Scan the entries for the word "pairs". Every line that has it should be copied.

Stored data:
==================================================
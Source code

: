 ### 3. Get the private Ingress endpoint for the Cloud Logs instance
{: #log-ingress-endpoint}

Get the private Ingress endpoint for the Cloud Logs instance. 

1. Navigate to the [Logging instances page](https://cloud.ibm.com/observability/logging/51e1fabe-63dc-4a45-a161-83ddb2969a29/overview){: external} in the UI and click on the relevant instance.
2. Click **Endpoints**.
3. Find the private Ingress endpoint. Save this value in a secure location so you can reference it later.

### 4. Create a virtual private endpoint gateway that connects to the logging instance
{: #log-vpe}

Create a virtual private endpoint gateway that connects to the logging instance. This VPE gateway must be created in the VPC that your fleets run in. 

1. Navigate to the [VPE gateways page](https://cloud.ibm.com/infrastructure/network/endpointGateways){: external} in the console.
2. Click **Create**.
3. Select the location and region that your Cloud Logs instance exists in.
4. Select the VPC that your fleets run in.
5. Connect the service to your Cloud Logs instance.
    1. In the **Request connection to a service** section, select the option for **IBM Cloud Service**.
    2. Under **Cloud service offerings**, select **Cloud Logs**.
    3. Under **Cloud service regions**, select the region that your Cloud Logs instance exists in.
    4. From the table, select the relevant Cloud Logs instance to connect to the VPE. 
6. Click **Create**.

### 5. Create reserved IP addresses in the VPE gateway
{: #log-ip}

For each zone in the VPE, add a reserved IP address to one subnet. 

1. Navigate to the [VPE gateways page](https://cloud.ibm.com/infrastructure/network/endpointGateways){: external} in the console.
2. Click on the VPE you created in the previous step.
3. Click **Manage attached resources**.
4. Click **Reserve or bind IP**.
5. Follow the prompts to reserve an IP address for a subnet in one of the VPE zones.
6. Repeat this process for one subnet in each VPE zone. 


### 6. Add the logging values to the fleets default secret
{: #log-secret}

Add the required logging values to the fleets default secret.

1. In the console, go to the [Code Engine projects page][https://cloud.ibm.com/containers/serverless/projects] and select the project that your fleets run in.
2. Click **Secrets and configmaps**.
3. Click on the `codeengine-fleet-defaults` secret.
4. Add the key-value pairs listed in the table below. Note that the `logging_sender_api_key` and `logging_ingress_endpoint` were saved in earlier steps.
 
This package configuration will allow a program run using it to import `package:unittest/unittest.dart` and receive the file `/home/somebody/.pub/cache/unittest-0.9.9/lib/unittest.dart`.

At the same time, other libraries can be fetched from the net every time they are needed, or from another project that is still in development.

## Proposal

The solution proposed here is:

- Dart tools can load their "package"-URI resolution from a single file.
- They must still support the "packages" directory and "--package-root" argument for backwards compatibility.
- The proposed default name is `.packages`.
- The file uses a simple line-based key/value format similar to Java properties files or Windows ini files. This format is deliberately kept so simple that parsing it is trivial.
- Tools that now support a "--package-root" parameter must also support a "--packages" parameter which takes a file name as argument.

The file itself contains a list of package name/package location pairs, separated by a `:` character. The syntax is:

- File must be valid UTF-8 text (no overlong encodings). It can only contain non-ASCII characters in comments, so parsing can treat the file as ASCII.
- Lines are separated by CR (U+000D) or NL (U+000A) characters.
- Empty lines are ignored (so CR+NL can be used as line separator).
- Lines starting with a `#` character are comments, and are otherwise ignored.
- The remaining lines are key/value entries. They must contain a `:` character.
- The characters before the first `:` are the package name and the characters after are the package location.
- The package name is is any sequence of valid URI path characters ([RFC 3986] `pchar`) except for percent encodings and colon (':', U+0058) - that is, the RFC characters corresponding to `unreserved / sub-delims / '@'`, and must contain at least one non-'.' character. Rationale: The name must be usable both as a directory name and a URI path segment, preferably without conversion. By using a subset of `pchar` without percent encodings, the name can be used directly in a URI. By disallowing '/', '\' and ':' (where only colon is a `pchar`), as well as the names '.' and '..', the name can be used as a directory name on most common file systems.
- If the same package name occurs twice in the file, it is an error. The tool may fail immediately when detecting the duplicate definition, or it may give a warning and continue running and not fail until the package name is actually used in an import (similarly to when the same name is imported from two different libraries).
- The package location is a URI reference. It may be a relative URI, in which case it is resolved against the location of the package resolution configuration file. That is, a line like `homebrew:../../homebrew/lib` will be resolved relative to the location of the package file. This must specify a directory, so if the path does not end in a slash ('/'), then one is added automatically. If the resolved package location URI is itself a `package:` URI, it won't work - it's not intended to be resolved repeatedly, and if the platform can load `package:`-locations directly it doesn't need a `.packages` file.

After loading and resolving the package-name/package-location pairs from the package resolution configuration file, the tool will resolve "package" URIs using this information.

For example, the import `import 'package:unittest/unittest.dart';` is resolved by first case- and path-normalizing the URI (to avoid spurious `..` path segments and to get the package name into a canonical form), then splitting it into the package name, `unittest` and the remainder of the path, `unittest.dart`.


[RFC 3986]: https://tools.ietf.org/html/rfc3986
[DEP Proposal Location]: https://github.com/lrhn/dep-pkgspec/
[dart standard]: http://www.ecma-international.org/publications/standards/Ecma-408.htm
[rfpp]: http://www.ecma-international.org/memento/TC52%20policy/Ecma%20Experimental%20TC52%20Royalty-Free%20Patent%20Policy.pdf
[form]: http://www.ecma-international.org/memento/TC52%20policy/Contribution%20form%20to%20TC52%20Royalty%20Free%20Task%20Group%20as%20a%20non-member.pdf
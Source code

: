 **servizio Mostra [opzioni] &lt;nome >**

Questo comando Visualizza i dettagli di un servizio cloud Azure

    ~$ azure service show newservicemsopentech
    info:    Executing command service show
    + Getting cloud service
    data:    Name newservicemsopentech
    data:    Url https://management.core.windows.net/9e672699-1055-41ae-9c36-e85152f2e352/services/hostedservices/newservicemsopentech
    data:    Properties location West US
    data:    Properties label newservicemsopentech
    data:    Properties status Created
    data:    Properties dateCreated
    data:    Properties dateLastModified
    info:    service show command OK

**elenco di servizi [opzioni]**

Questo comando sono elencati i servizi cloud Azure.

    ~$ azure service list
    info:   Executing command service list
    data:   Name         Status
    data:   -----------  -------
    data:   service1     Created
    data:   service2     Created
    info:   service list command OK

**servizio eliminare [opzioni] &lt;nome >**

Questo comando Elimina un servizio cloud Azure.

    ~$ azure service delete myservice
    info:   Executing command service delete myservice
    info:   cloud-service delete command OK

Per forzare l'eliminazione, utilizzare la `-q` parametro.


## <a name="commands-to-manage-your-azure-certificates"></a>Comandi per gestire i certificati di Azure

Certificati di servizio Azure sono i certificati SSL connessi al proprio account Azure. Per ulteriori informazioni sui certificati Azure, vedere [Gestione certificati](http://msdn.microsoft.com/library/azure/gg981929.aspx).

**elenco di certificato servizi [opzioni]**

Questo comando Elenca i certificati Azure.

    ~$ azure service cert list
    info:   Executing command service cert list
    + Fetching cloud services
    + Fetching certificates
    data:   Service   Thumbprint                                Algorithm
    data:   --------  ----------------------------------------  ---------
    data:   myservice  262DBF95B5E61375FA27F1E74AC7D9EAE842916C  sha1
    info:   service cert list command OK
==================================================
> _SOLUTION FOR THIS EXERCISE_
4. Add the key-value pairs listed in the table below. Note that the `logging_sender_api_key` and `logging_ingress_endpoint` were saved in earlier steps.
The file itself contains a list of package name/package location pairs, separated by a `:` character. The syntax is:
After loading and resolving the package-name/package-location pairs from the package resolution configuration file, the tool will resolve "package" URIs using this information.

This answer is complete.